No doubt some Brightonian will point out that much of Brighton's economy is built on day visitors from London, and the Festival's publicists, ever anxious to secure their drip feed of taxpayer subsidy, will insist that visitors from outside the area increase by 0.2% during the jollities.

But the truth is that, like all Britain's urban festivals apart from Edinburgh, Brighton's really just adds a lot of gaiety (pun intended) to what's already a pretty enjoyable town city and mostly gets its citizens out and about more.

When we happen to be there, we usually find a couple of hours meandering round artists' houses doesn't differ much from any other "open house" event anywhere else. But they're exceptionally thick on the ground in Brighton, so you can pack a lot into a short time, and we've rarely left the area without one more artwork to try to find wallspace for. They also constitute a more rewarding gentle stroll than yet another set of shops and antique stalls: I've still to see quite where the excitement of The Lanes is supposed to lie.

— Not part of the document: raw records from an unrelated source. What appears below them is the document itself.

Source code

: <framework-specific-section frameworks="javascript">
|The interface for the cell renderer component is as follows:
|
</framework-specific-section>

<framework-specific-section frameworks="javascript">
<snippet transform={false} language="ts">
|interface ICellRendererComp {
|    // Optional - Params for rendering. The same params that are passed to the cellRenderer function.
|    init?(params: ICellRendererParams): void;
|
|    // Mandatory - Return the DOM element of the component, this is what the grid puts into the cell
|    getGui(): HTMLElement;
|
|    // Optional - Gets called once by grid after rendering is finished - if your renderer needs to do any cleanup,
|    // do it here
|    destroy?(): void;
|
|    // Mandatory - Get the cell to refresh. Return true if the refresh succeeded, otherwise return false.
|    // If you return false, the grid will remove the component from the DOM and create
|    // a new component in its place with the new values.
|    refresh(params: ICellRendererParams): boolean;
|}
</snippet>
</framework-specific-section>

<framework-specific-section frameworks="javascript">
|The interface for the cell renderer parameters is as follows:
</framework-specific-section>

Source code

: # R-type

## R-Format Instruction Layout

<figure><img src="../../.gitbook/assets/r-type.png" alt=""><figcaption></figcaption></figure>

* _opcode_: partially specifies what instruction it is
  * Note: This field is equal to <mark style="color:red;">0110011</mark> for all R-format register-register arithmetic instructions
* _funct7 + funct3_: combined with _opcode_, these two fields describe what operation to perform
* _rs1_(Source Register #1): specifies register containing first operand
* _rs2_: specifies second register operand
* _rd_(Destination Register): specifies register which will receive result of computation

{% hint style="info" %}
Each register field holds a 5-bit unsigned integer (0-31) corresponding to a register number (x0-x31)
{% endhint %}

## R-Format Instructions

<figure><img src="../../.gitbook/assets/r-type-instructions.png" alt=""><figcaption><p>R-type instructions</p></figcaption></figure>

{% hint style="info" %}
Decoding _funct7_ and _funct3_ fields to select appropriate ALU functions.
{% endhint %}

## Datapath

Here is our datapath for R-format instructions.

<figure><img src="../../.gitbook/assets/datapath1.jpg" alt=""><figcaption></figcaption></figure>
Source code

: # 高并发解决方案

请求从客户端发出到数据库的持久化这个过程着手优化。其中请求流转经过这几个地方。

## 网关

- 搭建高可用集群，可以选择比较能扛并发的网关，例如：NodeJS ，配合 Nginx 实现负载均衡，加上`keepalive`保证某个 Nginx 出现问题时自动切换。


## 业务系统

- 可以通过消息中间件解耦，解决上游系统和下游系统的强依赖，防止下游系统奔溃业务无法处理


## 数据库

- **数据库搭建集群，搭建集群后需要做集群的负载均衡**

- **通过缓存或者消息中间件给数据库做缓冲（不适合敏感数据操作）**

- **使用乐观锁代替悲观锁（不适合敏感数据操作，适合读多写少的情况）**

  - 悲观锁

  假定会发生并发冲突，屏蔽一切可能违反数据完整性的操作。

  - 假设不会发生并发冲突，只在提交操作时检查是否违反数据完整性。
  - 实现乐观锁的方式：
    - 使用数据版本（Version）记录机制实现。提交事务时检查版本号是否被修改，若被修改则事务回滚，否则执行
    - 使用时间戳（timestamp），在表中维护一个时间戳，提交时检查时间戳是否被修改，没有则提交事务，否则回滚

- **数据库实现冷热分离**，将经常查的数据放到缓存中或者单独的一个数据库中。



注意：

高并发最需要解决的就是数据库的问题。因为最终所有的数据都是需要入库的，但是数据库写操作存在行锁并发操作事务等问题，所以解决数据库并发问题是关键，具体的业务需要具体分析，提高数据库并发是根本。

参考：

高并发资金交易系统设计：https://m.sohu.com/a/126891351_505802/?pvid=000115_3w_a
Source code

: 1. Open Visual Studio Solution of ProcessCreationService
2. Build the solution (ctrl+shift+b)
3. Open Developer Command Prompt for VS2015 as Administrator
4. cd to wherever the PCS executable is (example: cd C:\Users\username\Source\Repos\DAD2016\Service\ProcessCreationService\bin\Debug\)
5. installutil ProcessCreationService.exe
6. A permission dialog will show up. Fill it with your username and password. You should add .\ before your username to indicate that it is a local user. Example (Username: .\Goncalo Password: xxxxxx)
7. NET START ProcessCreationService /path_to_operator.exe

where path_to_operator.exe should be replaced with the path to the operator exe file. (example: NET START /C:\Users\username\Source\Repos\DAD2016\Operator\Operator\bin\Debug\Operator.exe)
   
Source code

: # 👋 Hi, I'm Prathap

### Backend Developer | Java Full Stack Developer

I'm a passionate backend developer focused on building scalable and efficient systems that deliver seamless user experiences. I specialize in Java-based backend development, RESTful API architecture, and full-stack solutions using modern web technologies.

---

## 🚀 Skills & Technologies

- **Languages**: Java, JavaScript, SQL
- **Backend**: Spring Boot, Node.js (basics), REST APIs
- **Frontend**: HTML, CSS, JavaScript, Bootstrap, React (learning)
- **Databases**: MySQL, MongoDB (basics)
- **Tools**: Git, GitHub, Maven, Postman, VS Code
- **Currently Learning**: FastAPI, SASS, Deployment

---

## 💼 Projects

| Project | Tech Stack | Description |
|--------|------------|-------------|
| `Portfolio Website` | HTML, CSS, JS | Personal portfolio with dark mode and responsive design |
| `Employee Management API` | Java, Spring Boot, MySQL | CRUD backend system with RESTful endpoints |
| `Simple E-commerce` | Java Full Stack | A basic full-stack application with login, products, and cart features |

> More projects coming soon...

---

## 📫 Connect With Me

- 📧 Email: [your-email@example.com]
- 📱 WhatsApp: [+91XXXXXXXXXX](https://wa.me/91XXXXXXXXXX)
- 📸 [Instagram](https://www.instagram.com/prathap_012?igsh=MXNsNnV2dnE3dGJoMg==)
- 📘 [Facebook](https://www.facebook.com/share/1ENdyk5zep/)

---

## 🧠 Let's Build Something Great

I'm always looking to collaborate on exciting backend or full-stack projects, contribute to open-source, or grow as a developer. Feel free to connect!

Go to the Festival website before you arrive and see what you might fit in.

Brighton, like all British towns, is designed to be walked around. By English standards its railway station is a fair (and rather boring) bit away from the centre, and you might want to get a bus the mile or so in.

Without wanting to detract one iota from Brighton, I wouldn't build up your expectations of "a different atmosphere from London" too much. I cannot think of anywhere on earth whose human atmosphere matches London's so precisely (though the sea breezes do make the air different and seagulls are audible only intermittently in London). It's the biggest of the historic cities turned suburbs scattered an hour out of London: its outer wastes share precisely the problems of London's grimier outlands, and its core feels almost interchangeable with gentrified inurbs like Islington or Notting Hill.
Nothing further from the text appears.